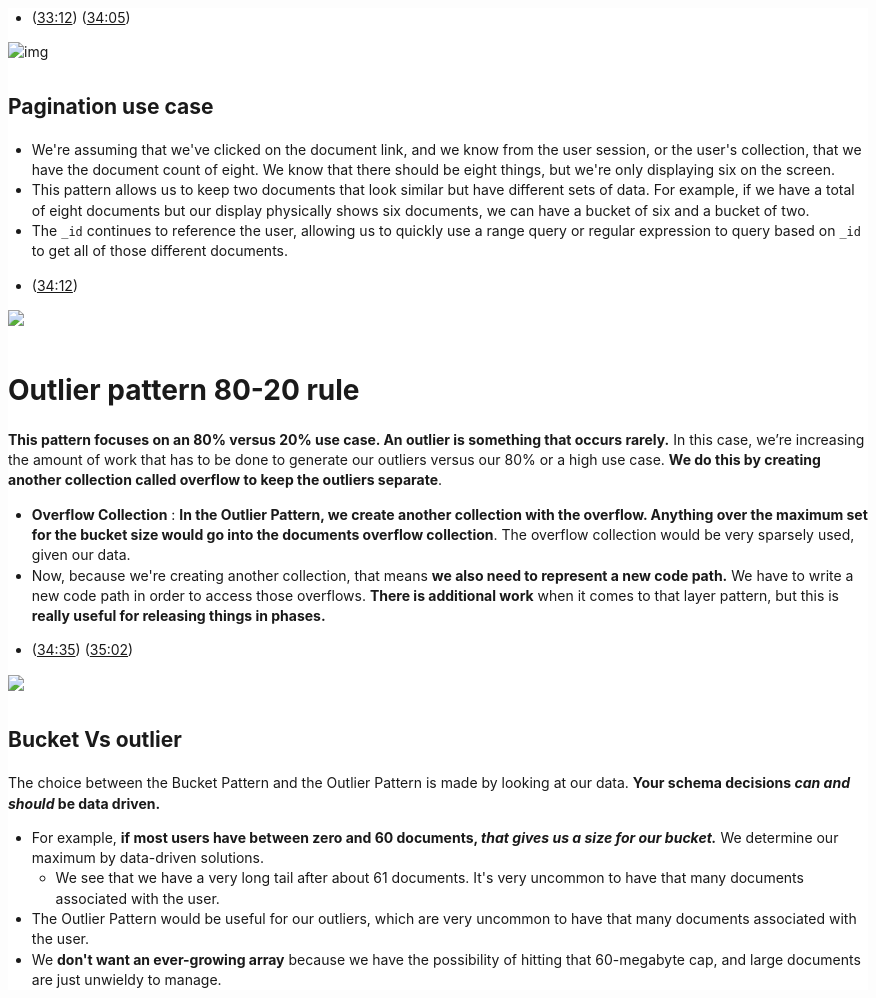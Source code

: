 - ([33:12](https://www.youtube.com/watch?v=bxw1AkH2aM4&t=1992s)) ([34:05](https://www.youtube.com/watch?v=bxw1AkH2aM4&t=2045s))

![img](https://nc-cdn.oss-us-west-1.aliyuncs.com/denote/ytnoteext/c8170a89-7134-4cf6-951e-6f9a75e4f85c.jpeg)

## Pagination use case

* We're assuming that we've clicked on the document link, and we know from the user session, or the user's collection, that we have the document count of eight. We know that there should be eight things, but we're only displaying six on the screen.
* This pattern allows us to keep two documents that look similar but have different sets of data. For example, if we have a total of eight documents but our display physically shows six documents, we can have a bucket of six and a bucket of two.
* The `_id` continues to reference the user, allowing us to quickly use a range query or regular expression to query based on `_id` to get all of those different documents.

- ([34:12](https://www.youtube.com/watch?v=bxw1AkH2aM4&t=2052s))

![](https://nc-cdn.oss-us-west-1.aliyuncs.com/denote/ytnoteext/6a0a0c2c-f92b-40a9-a3f8-416d40616ed1.jpeg)

# Outlier pattern 80-20 rule

**This pattern focuses on an 80% versus 20% use case. An outlier is something that occurs rarely.** In this case, we’re increasing the amount of work that has to be done to generate our outliers versus our 80% or a high use case. **We do this by creating another collection called overflow to keep the outliers separate**. 

* **Overflow Collection** : **In the Outlier Pattern, we create another collection with the overflow. Anything over the maximum set for the bucket size would go into the documents overflow collection**. The overflow collection would be very sparsely used, given our data.
* Now, because we're creating another collection, that means **we also need to represent a new code path.** We have to write a new code path in order to access those overflows. **There is additional work** when it comes to that layer pattern, but this is **really useful for releasing things in phases.**

- ([34:35](https://www.youtube.com/watch?v=bxw1AkH2aM4&t=2075s)) ([35:02](https://www.youtube.com/watch?v=bxw1AkH2aM4&t=2102s))

![](https://nc-cdn.oss-us-west-1.aliyuncs.com/denote/ytnoteext/d22d2f76-ec24-4e43-a4d9-6e15ef21de62.jpeg)

## Bucket Vs outlier

The choice between the Bucket Pattern and the Outlier Pattern is made by looking at our data. **Your schema decisions *can and should* be  data driven.**

* For example, **if most users have between zero and 60 documents, *that gives us a size for our bucket.*** We determine our maximum by data-driven solutions.
  * We see that we have a very long tail after about 61 documents. It's very uncommon to have that many documents associated with the user.
* The Outlier Pattern would be useful for our outliers, which are very uncommon to have that many documents associated with the user.
* We **don't want an ever-growing array** because we have the possibility of hitting that 60-megabyte cap, and large documents are just unwieldy to manage.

********

§ Required action
An exact copy of the lines above, from the first through the line that holds "on the screen.", is what is needed; leave the pictures out.

§ Your solution
Source code

: - ([33:12](https://www.youtube.com/watch?v=bxw1AkH2aM4&t=1992s)) ([34:05](https://www.youtube.com/watch?v=bxw1AkH2aM4&t=2045s))

![img](https://nc-cdn.oss-us-west-1.aliyuncs.com/denote/ytnoteext/c8170a89-7134-4cf6-951e-6f9a75e4f85c.jpeg)

## Pagination use case

* We're assuming that we've clicked on the document link, and we know from the user session, or the user's collection, that we have the document count of eight. We know that there should be eight things, but we're only displaying six on the screen.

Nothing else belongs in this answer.